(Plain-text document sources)
>>>>>

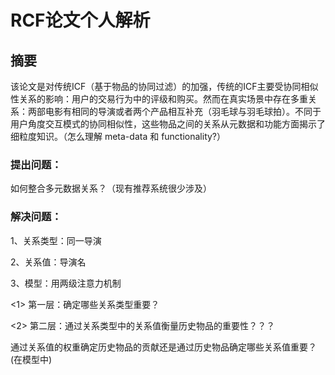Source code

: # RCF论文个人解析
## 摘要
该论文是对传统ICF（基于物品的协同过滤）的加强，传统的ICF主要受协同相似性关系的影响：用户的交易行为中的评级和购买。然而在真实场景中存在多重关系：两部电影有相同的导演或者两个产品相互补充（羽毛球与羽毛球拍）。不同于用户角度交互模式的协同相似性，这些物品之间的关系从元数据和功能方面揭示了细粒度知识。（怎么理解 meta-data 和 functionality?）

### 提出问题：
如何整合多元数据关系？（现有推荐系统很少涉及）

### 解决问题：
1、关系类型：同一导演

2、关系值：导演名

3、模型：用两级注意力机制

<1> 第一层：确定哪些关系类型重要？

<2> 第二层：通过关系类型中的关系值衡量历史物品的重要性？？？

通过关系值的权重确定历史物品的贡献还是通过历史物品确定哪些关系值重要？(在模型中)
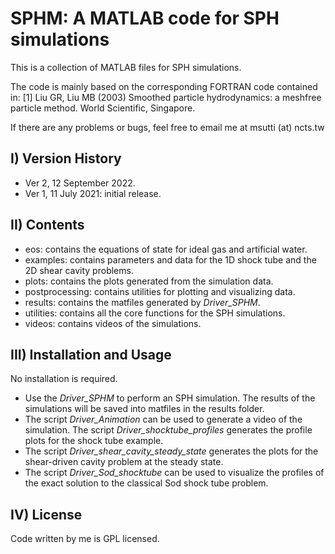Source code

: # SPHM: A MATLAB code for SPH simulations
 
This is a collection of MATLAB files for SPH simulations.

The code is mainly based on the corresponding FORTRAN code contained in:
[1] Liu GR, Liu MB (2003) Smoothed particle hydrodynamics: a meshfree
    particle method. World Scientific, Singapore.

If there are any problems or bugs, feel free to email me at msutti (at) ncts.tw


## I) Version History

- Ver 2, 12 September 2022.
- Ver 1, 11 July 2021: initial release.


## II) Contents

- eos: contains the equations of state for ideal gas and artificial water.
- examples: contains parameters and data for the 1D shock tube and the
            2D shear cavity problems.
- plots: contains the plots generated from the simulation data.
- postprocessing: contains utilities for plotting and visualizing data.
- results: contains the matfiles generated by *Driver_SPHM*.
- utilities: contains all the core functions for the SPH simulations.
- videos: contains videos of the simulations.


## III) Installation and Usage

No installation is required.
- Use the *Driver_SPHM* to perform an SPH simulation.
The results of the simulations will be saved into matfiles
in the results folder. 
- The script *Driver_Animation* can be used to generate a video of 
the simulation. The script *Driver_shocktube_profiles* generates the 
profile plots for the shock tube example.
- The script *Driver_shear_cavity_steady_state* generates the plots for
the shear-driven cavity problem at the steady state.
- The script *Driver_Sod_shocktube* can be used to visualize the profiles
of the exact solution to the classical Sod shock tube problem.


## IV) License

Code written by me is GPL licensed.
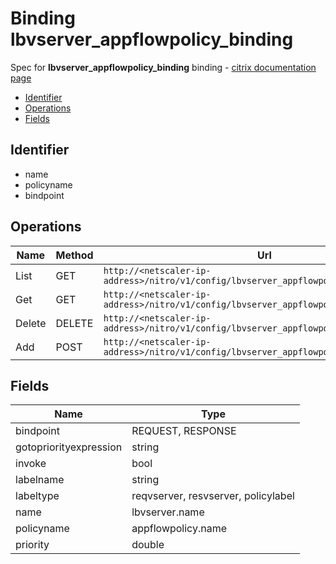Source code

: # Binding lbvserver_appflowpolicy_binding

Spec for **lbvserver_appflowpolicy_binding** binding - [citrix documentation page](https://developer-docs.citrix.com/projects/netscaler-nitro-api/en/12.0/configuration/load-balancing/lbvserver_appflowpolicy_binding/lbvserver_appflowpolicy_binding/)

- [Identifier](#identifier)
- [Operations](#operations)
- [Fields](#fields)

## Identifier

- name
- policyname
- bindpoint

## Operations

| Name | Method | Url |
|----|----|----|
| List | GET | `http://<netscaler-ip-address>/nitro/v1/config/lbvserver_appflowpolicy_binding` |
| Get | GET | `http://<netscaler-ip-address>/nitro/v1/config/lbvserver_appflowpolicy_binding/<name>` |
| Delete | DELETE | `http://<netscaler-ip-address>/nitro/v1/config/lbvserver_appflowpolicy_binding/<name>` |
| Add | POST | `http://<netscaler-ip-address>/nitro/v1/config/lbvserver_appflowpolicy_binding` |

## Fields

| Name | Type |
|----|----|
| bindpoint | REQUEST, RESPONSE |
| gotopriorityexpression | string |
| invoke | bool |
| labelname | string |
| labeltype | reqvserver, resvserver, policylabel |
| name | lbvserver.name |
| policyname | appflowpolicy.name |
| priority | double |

<<<<<

[Assignment]: Copy each line of the data that contains the word "used".

[Result]:
- The script *Driver_Animation* can be used to generate a video of 
- The script *Driver_Sod_shocktube* can be used to visualize the profiles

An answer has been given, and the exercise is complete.